President Nana Addo Dankwa Akufo-Addo has launched an initiative to distribute 500,000 improved charcoal stoves to households.
The project, funded by South Korea through a $5.5 million grant, is an initiative of the government to mitigate the adverse impact of climate change.
The initiative was launched at Akuse in the Eastern Region last Monday shortly after the President had commissioned the retrofitted Kpong hydro-power generation plant, also at Akuse.
President Akufo-Addo reaffirmed government’s commitment to the Paris Agreement on Climate Change to expand the adoption of cleaner cooking solutions by scaling up the use of liquified petroleum gas (LPG) for cooking in households.
Impact on climate
More than 75 per cent of total energy consumed in sub-Saharan Africa was from woody biomass in the form of charcoal and firewood.
In Ghana, the President said charcoal and firewood accounted for as much as 40 per cent of total energy consumed mainly for heating and processing using very inefficient stoves.
"We cannot and should not continue cutting down without planting the God-given trees that are there to absorb the carbon dioxide we produce and in return give us oxygen to breathe,” he said.
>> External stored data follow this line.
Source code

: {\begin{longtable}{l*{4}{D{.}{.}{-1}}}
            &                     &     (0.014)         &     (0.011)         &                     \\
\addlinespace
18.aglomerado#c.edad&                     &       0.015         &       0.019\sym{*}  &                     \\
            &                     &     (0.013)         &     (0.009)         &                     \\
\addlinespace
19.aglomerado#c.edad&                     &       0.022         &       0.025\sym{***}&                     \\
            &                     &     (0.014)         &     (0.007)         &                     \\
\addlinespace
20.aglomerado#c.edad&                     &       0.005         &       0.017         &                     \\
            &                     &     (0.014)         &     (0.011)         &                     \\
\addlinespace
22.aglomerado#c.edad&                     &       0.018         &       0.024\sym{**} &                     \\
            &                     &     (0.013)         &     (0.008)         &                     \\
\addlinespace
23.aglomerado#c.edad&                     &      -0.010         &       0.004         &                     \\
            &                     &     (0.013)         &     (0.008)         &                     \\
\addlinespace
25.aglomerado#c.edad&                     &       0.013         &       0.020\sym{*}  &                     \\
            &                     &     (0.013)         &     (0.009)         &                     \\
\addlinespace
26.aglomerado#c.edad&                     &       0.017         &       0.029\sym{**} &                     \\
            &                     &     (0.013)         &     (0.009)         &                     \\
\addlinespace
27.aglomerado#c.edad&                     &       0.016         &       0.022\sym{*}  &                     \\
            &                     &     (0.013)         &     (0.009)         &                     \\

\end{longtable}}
He said he was happy that significant progress had been made, and that very soon the LPG cylinder recirculation model would be launched across the country.
“Since it will be difficult to have all households switch to the use of LPG, in the short term, our strategy is to promote the use of two million improved and efficient wood-fuel stoves as an interim measure until such time that all households eventually migrate to LPG or electricity as main cooking fuels.
“The 500,000 improved cookstoves would be distributed to beneficiary households in all the 16 regions of the country,” he added.
President Akufo-Addo said in terms of job opportunities, about 200 direct jobs had been created by the project alone in Ashaiman, Kokompe, Achimota, Kasoa, Weija, Cape Coast and Kumasi, among others, where artisans were engaged in the various components of the stoves.
He intimated that this would be scaled up to about 1,000 in the long term.
“This is just phase one. Phase two, which consists of another 500,000 units, is being developed for funding, so as to ensure that as many households as possible receive the improved cookstoves,” the President assured.
President Akufo-Addo expressed appreciation to the South Korean government and East-West Power Cooperation for funding the project, saying, "This is a win-win intervention by both the Government of Ghana and the South Korean investors, and by far the largest certified emission reductions intervention in Ghana and West Africa."
He commended the Minister of Energy, Mr. John Peter Amewu, and his deputy, Mr. Joseph Cudjoe, for making "this dream of mine a reality within a short time".
The South Korean Ambassador to Accra, Mr. Kim Sungsoo, pledged his country's support in Ghana’s developmental agenda.
He expressed the hope that the improved stoves would check tree felling.
Mr. Amewu gave an assurance that his ministry, in collaboration with other stakeholders, would ensure the proper accountability of the project.